Try it
Filter the entries down to the lines containing "able", and copy those lines.

### Exercise materials

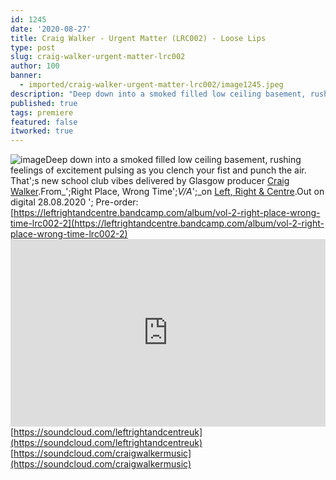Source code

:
 ```yaml
---
id: 1245
date: '2020-08-27'
title: Craig Walker - Urgent Matter (LRC002) - Loose Lips
type: post
slug: craig-walker-urgent-matter-lrc002
author: 100
banner:
  - imported/craig-walker-urgent-matter-lrc002/image1245.jpeg
description: "Deep down into a smoked filled low ceiling basement, rushing feelings of excitement pulsing as you clench your fist and punch the air. That's new school club vibes delivered by Glasgow producer Craig Walker. From\_Right Place, Wrong Time\_V/A\_on Left, Right & Centre. Out on digital 28.08.2020 – Pre-order: https://leftrightandcentre.bandcamp.com/album/vol-2-right-place-wrong-time-lrc002-2 https://soundcloud.com/leftrightandcentreukhttps://soundcloud.com/craigwalkermusic [...]Read More..."
published: true
tags: premiere
featured: false
itworked: true
---
```

![image](../imported/craig-walker-urgent-matter-lrc002/image1245.jpeg)Deep down into a smoked filled low ceiling basement, rushing feelings of excitement pulsing as you clench your fist and punch the air. That';s new school club vibes delivered by Glasgow producer [Craig Walker](https://soundcloud.com/craigwalkermusic).From_';Right Place, Wrong Time';_V/A_';_on [Left, Right & Centre](https://leftrightandcentre.bandcamp.com/).Out on digital 28.08.2020 '; Pre-order: [https://leftrightandcentre.bandcamp.com/album/vol-2-right-place-wrong-time-lrc002-2](https://leftrightandcentre.bandcamp.com/album/vol-2-right-place-wrong-time-lrc002-2)<iframe width='100%' height='300' scrolling='no' frameborder='no' allow='autoplay' src='https://w.soundcloud.com/player/?url=https%3A//api.soundcloud.com/tracks/883126420&color=%23ff5500&auto_play=false&hide_related=false&show_comments=true&show_user=true&show_reposts=false&show_teaser=true'></iframe>  
[https://soundcloud.com/leftrightandcentreuk](https://soundcloud.com/leftrightandcentreuk)  
[](https://soundcloud.com/craigwalkermusic)[https://soundcloud.com/craigwalkermusic](https://soundcloud.com/craigwalkermusic)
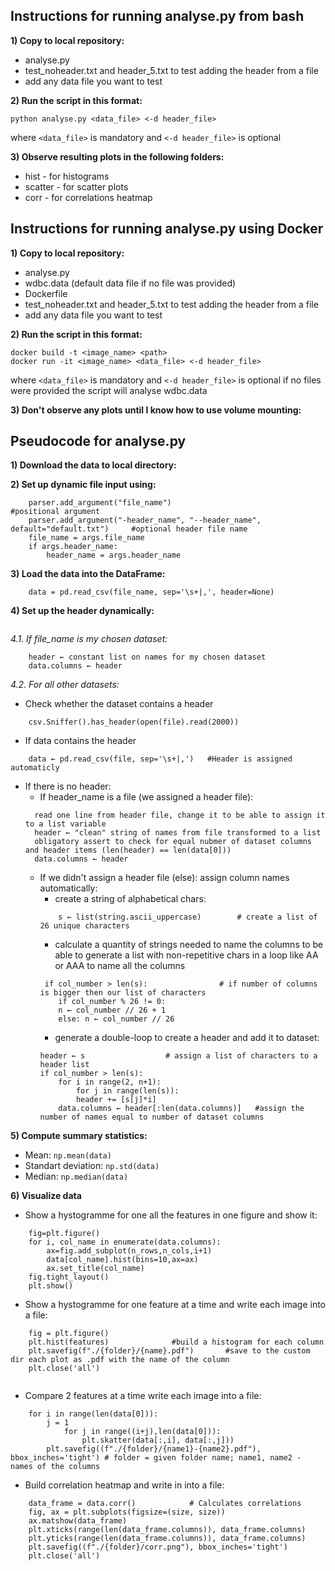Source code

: 
## Instructions for running analyse.py from bash

**1) Copy to local repository:**
- analyse.py 
- test_noheader.txt and header_5.txt to test adding the header from a file
- add any data file you want to test

**2) Run the script in this format:**
```
python analyse.py <data_file> <-d header_file>
```
where  `<data_file>` is mandatory and `<-d header_file>` is optional

**3) Observe resulting plots in the following folders:**
- hist 		- for histograms
- scatter 	- for scatter plots
- corr		- for correlations heatmap



## Instructions for running analyse.py using Docker
**1) Copy to local repository:**
- analyse.py 
- wdbc.data (default data file if no file was provided)
- Dockerfile
- test_noheader.txt and header_5.txt to test adding the header from a file
- add any data file you want to test

**2) Run the script in this format:**
```
docker build -t <image_name> <path>
docker run -it <image_name> <data_file> <-d header_file>
```
where  `<data_file>` is mandatory and `<-d header_file>` is optional
if no files were provided the script will analyse wdbc.data

**3) Don't observe any plots until I know how to use volume mounting:**


 
## Pseudocode for analyse.py
**1) Download the data to local directory:**

**2) Set up dynamic file input using:**
```
	parser.add_argument("file_name")    						#positional argument
	parser.add_argument("-header_name", "--header_name", default="default.txt") 	#optional header file name
	file_name = args.file_name
	if args.header_name:
	    header_name = args.header_name
```
**3) Load the data into the DataFrame:**
```
	data = pd.read_csv(file_name, sep='\s+|,', header=None)
```
**4) Set up the header dynamically:**
```
```
_4.1. If file_name is my chosen dataset:_
```
	header ← constant list on names for my chosen dataset
	data.columns ← header 						
```
_4.2. For all other datasets:_
- Check whether the dataset contains a header
```
	csv.Sniffer().has_header(open(file).read(2000))
```
- If data contains the header
```
	data ← pd.read_csv(file, sep='\s+|,')	#Header is assigned automaticly
```
- If there is no header:
  * If header_name is a file (we assigned a header file):
  ```
  	read one line from header file, change it to be able to assign it to a list variable
  	header ← "clean" string of names from file transformed to a list
  	obligatory assert to check for equal nubmer of dataset columns and header items (len(header) == len(data[0]))
  	data.columns ← header 
  ```
  * If we didn't assign a header file (else): assign column names automatically:
    - create a string of alphabetical chars:
    ```
    	s ← list(string.ascii_uppercase) 		# create a list of 26 unique characters
    ```
    - calculate a quantity of strings needed to name the columns to be able to generate a list with non-repetitive chars in a loop like AA or AAA to name all the columns
    ```
	 if col_number > len(s):				# if number of columns is bigger then our list of characters
	    if col_number % 26 != 0:
		n ← col_number // 26 + 1
	    else: n ← col_number // 26	
    ```
    - generate a double-loop to create a header and add it to dataset:
    ```
	header ← s					# assign a list of characters to a header list
	if col_number > len(s):
	    for i in range(2, n+1):
	    	for j in range(len(s)):
		    header += [s[j]*i]
        data.columns ← header[:len(data.columns)] 	#assign the number of names equal to number of dataset columns
    ```

**5) Compute summary statistics:**
* Mean: `np.mean(data)`
* Standart deviation: `np.std(data)`
* Median: `np.median(data)`
	
**6) Visualize data**
* Show a hystogramme for one all the features in one figure and show it:
```	
	fig=plt.figure()
	for i, col_name in enumerate(data.columns):
		ax=fig.add_subplot(n_rows,n_cols,i+1)
		data[col_name].hist(bins=10,ax=ax)
		ax.set_title(col_name)
	fig.tight_layout() 
	plt.show()	
```
* Show a hystogramme for one feature at a time and write each image into a file:
```	
	fig = plt.figure()
	plt.hist(features)				#build a histogram for each column
	plt.savefig(f"./{folder}/{name}.pdf")		#save to the custom dir each plot as .pdf with the name of the column
	plt.close('all')
	
```
* Compare 2 features at a time write each image into a file:
```
	for i in range(len(data[0])):
	    j = 1
            for j in range((i+j),len(data[0])):
                plt.skatter(data[:,i], data[:,j]))
		plt.savefig((f"./{folder}/{name1}-{name2}.pdf"), bbox_inches='tight') # folder = given folder name; name1, name2 - names of the columns
```
* Build correlation heatmap and write in into a file:
```
	data_frame = data.corr()			# Calculates correlations
	fig, ax = plt.subplots(figsize=(size, size))
	ax.matshow(data_frame)
	plt.xticks(range(len(data_frame.columns)), data_frame.columns)
	plt.yticks(range(len(data_frame.columns)), data_frame.columns)
	plt.savefig((f"./{folder}/corr.png"), bbox_inches='tight')
	plt.close('all')
```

######

Answer space
  	read one line from header file, change it to be able to assign it to a list variable
    - calculate a quantity of strings needed to name the columns to be able to generate a list with non-repetitive chars in a loop like AA or AAA to name all the columns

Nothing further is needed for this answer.